Several studies that utilized CD40L deficient mice reveal a role for CD40L in both humoral and cellular immune responses to viruses. Constitutive retroviral expression of CD40L restored antigen-specific cytolytic and humoral immune responses in CD40L−/− mice infected intranasally with the HKx31 strain of influenza (Brown et al. (1998)). Infection of mice with recombinant vaccinia virus that expressed CD40L markedly enhanced viral clearance by both an IFNγ-dependent mechanism and a novel CD40L-dependent mechanism (Ruby et al. (1995)). In studies that examined the anti-adenovirus response in CD40L−/− mice, diminished CD4+ T cell priming and reduced IL-4, IL-10 and IFNγ cytokine expression occurred in the absence of CD40L (Yang et al. (1996)). A role for CD40L in antiviral B and T cell immune responses was also shown in CD40L−/− mice challenged with lymphocytic choriomeningitis virus (LCMV), (Borrow et al. (1996); Oxenius et al., “CD40-CD40 ligand interactions are critical in T-B cooperation but not for other anti-viral CD4+ T cell functions,” Journal of Experimental Medicine 183:2209 (1996)). CD40L−/− mice infected with LCMV were capable of generating primary CTL responses, but had defective memory CTL responses. Furthermore, primary anti-LCMV IgG1 antibody responses were severely impaired in the absence of CD40L. Although an involvement of CD40L in immune responses has been established, it has not been established or suggested that CD40L, or vectors capable of expressing CD40L, are effective in enhancing an immune response, especially a Th1 cytokine immune response, to RSV.
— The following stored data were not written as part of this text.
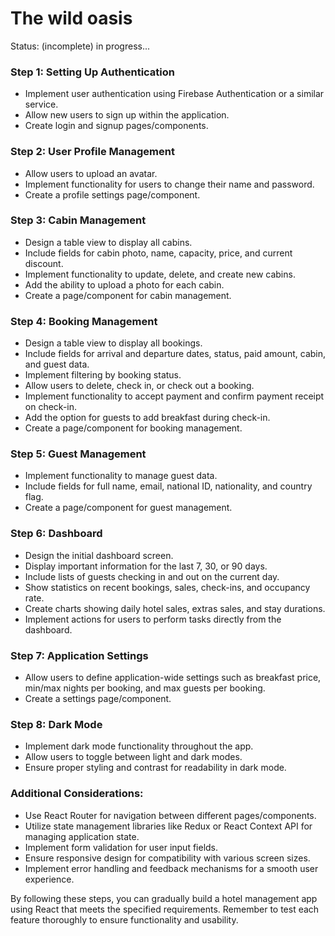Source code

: # The wild oasis
Status: (incomplete) in progress...

### Step 1: Setting Up Authentication
- Implement user authentication using Firebase Authentication or a similar service.
- Allow new users to sign up within the application.
- Create login and signup pages/components.

### Step 2: User Profile Management
- Allow users to upload an avatar.
- Implement functionality for users to change their name and password.
- Create a profile settings page/component.

### Step 3: Cabin Management
- Design a table view to display all cabins.
- Include fields for cabin photo, name, capacity, price, and current discount.
- Implement functionality to update, delete, and create new cabins.
- Add the ability to upload a photo for each cabin.
- Create a page/component for cabin management.

### Step 4: Booking Management
- Design a table view to display all bookings.
- Include fields for arrival and departure dates, status, paid amount, cabin, and guest data.
- Implement filtering by booking status.
- Allow users to delete, check in, or check out a booking.
- Implement functionality to accept payment and confirm payment receipt on check-in.
- Add the option for guests to add breakfast during check-in.
- Create a page/component for booking management.

### Step 5: Guest Management
- Implement functionality to manage guest data.
- Include fields for full name, email, national ID, nationality, and country flag.
- Create a page/component for guest management.

### Step 6: Dashboard
- Design the initial dashboard screen.
- Display important information for the last 7, 30, or 90 days.
- Include lists of guests checking in and out on the current day.
- Show statistics on recent bookings, sales, check-ins, and occupancy rate.
- Create charts showing daily hotel sales, extras sales, and stay durations.
- Implement actions for users to perform tasks directly from the dashboard.

### Step 7: Application Settings
- Allow users to define application-wide settings such as breakfast price, min/max nights per booking, and max guests per booking.
- Create a settings page/component.

### Step 8: Dark Mode
- Implement dark mode functionality throughout the app.
- Allow users to toggle between light and dark modes.
- Ensure proper styling and contrast for readability in dark mode.

### Additional Considerations:
- Use React Router for navigation between different pages/components.
- Utilize state management libraries like Redux or React Context API for managing application state.
- Implement form validation for user input fields.
- Ensure responsive design for compatibility with various screen sizes.
- Implement error handling and feedback mechanisms for a smooth user experience.

By following these steps, you can gradually build a hotel management app using React that meets the specified requirements. Remember to test each feature thoroughly to ensure functionality and usability.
Li et al. (“Nucleic Acid Respiratory Syncytial Virus Vaccines,” U.S. Pat. No. 5,880,104 (1999) and U.S. Pat. No. 5,843,913 (1998)) describe vaccines for RSV that utilize the RSV F protein expressed from the cytomegalovirus promoter.
Brams et al. (“Neutralizing High Affinity Human Monoclonal Antibodies Specific to RSV F-Protein and Methods for their Manufacture and Therapeutic Use Thereof,” U.S. Pat. No. 5,939,068 (1999) and U.S. Pat. No. 5,811,524 (1998)) describe methods for producing antibodies against the RSV F protein, and describe several antibodies developed using these methods.
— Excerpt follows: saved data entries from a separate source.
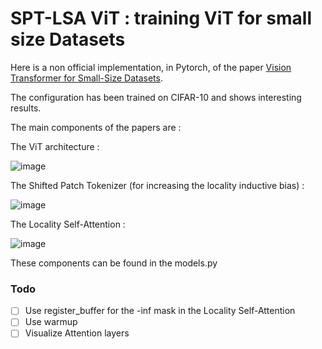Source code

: 
# SPT-LSA ViT : training ViT for small size Datasets

Here is a non official implementation, in Pytorch, of the paper <a href="https://arxiv.org/abs/2112.13492v1">Vision Transformer for Small-Size Datasets<a/>. 

The configuration has been trained on CIFAR-10 and shows interesting results. 

The main components of the papers are :

The ViT architecture :

![image](https://user-images.githubusercontent.com/42917280/225777072-f8f4324a-2ca8-4f82-9548-4b9c0ba83b47.png)

The Shifted Patch Tokenizer (for increasing the locality inductive bias) :

![image](https://user-images.githubusercontent.com/42917280/225777202-72320ff4-6e92-46d4-8dad-0675c643dab6.png)

The Locality Self-Attention : 

![image](https://user-images.githubusercontent.com/42917280/225777292-f3e4d8f6-b3e3-485e-a6d2-da8e116c3943.png)


These components can be found in the models.py 


### Todo

- [ ] Use register_buffer for the -inf mask in the Locality Self-Attention
- [ ] Use warmup  
- [ ] Visualize Attention layers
Gurunathan et al., (“CD40 Ligand/Trimer DNA Enhances Both Humoral and Cellular Immune Response and Induces Protective Immunity to Infectious and Tumor Challenge,” J. Immunol. 161, 4563 (1998)), describes the use of plasmids encoding a protein containing the CD40L coding region fused to a leucine zipper motif, called the CD40 ligand/trimer, to enhance Th1 and cytotoxic T-lymphocyte responses.
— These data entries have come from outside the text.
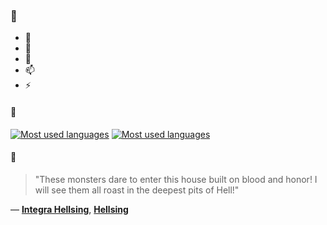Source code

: ### 👋

- 🔭
- 🌱
- 💬
- 📫
- ⚡

#### 🧏

[![Most used languages](https://github-readme-stats-aynah.vercel.app/api/top-langs/?username=aynh&theme=solarized-dark&langs_count=6&layout=compact&hide_title=true)](https://github.com/anuraghazra/github-readme-stats#gh-dark-mode-only)
[![Most used languages](https://github-readme-stats-aynah.vercel.app/api/top-langs/?username=aynh&theme=solarized-light&langs_count=6&layout=compact&hide_title=true)](https://github.com/anuraghazra/github-readme-stats#gh-light-mode-only)

#### 💬

> "These monsters dare to enter this house built on blood and honor! I will see them all roast in the deepest pits of Hell!"

&mdash; [**Integra Hellsing**](https://myanimelist.net/character.php?q=Integra%20Hellsing&cat=character), [**Hellsing**](https://myanimelist.net/search/all?q=Hellsing&cat=all)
Alderson et al., (“Method for Stimulating an Immune Response,” WO96/26735 (1996)), describes the use of a soluble, trimer-forming fragment of CD40L to enhance production of interleukin 12 in vitro, and to treat infection with Leishmania or Pneumocystis in CD40L-deficient mice.
The current invention provides adjuvants and methods that utilize a source of a CD40 binding protein, such as a vector operatively linked to CD40L, to enhance an immune response, especially a Th1 cytokine immune response, to an RSV vaccine.